Permission is hereby granted, free of charge, to any person obtaining a copy
of this software and associated documentation files (the "Software"), to deal
in the Software without restriction, including without limitation the rights
to use, copy, modify, merge, publish, distribute, sublicense, and/or sell
copies of the Software, and to permit persons to whom the Software is
furnished to do so, subject to the following conditions:

The above copyright notice and this permission notice shall be included in
all copies or substantial portions of the Software.
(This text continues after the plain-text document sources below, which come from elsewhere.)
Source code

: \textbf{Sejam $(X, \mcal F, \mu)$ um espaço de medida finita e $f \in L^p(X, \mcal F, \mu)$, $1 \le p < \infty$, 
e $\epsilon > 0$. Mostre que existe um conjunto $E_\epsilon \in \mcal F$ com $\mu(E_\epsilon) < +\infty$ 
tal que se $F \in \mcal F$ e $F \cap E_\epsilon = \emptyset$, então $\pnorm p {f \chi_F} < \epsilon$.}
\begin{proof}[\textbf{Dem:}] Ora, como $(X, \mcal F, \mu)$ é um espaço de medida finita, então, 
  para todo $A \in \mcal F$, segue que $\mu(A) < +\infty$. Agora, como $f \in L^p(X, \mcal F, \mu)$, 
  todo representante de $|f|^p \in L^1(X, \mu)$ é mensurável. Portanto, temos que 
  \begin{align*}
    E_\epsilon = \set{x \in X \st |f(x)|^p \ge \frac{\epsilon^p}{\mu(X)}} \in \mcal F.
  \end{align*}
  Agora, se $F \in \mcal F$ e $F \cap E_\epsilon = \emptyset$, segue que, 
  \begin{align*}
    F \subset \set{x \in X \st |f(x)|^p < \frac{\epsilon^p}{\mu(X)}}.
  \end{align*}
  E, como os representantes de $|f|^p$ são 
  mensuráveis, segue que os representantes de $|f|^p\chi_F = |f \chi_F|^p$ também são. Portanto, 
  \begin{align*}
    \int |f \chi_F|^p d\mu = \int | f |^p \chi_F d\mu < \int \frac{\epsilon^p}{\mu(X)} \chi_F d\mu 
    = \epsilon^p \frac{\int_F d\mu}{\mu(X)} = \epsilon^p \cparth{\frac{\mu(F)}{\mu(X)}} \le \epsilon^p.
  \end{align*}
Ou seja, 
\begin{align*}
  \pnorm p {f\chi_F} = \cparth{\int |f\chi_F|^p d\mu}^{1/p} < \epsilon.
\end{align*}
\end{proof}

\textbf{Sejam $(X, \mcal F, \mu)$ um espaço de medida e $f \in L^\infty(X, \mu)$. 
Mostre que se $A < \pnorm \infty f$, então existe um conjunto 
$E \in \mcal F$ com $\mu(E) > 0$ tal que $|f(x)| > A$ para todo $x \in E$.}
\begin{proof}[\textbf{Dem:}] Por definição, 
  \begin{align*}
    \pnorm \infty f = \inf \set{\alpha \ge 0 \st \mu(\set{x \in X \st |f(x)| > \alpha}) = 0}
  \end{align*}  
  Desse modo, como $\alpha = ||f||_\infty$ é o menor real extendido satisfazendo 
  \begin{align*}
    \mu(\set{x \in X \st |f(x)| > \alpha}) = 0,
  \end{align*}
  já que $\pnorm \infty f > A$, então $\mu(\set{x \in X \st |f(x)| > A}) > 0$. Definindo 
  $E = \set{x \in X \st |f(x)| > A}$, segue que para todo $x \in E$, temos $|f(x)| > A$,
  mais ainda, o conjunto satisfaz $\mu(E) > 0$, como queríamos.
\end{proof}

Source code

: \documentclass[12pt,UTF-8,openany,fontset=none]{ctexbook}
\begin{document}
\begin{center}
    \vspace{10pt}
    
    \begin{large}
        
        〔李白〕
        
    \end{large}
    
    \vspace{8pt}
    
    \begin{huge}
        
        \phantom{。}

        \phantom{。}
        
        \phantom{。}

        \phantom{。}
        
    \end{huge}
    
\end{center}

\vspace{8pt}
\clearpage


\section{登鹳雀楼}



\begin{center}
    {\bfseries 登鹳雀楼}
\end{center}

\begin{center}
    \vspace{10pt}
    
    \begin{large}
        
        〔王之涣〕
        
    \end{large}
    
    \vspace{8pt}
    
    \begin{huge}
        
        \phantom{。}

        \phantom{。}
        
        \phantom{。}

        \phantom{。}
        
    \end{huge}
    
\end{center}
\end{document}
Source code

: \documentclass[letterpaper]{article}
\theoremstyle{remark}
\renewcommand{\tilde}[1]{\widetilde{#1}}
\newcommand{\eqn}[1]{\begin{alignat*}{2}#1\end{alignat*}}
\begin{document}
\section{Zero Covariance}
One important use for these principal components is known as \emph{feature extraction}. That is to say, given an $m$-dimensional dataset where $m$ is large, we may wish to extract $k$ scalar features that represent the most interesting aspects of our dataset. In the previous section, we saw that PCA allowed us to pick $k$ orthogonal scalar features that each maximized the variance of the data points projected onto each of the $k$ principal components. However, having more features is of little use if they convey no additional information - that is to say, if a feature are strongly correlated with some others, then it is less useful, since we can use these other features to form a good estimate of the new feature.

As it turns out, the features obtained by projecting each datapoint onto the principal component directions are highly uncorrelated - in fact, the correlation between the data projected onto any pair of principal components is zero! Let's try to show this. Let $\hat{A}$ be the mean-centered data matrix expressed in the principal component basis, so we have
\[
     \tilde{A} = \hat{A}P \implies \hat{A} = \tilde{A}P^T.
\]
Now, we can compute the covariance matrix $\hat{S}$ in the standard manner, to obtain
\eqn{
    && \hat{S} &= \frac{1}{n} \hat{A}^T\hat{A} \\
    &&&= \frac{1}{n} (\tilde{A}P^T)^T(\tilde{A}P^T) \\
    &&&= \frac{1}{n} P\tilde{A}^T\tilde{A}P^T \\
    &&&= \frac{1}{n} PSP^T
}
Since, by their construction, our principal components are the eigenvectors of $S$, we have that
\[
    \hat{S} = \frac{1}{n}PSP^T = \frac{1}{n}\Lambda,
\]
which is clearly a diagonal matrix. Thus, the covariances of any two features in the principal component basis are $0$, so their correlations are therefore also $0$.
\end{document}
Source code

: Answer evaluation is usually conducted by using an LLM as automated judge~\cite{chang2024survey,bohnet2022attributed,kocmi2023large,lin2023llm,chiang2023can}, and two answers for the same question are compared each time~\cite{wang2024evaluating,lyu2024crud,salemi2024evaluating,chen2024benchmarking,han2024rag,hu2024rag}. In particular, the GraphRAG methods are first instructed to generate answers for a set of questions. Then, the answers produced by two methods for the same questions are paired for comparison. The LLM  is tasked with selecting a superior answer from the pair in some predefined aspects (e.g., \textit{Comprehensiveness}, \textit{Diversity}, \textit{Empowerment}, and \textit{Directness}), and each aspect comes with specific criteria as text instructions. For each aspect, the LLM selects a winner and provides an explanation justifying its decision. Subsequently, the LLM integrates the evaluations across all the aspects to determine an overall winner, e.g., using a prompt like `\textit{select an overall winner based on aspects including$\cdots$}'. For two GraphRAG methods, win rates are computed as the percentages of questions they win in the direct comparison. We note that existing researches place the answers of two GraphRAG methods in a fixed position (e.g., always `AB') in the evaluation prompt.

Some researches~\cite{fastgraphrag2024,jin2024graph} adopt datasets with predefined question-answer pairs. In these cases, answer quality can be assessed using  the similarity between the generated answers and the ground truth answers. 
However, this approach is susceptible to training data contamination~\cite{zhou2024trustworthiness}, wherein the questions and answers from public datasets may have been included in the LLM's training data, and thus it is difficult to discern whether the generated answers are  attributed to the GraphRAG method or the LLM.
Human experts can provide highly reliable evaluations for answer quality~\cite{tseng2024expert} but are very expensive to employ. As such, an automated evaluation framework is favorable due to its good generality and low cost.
THE SOFTWARE IS PROVIDED "AS IS", WITHOUT WARRANTY OF ANY KIND, EXPRESS OR
IMPLIED, INCLUDING BUT NOT LIMITED TO THE WARRANTIES OF MERCHANTABILITY,
FITNESS FOR A PARTICULAR PURPOSE AND NON INFRINGEMENT. IN NO EVENT SHALL THE
AUTHORS OR COPYRIGHT HOLDERS BE LIABLE FOR ANY CLAIM, DAMAGES OR OTHER
LIABILITY, WHETHER IN AN ACTION OF CONTRACT, TORT OR OTHERWISE, ARISING FROM,
OUT OF OR IN CONNECTION WITH THE SOFTWARE OR THE USE OR OTHER DEALINGS IN
THE SOFTWARE.

Installing via NuGet

NuGet

The easiest way to install ChromeHtmlToPdf is via NuGet.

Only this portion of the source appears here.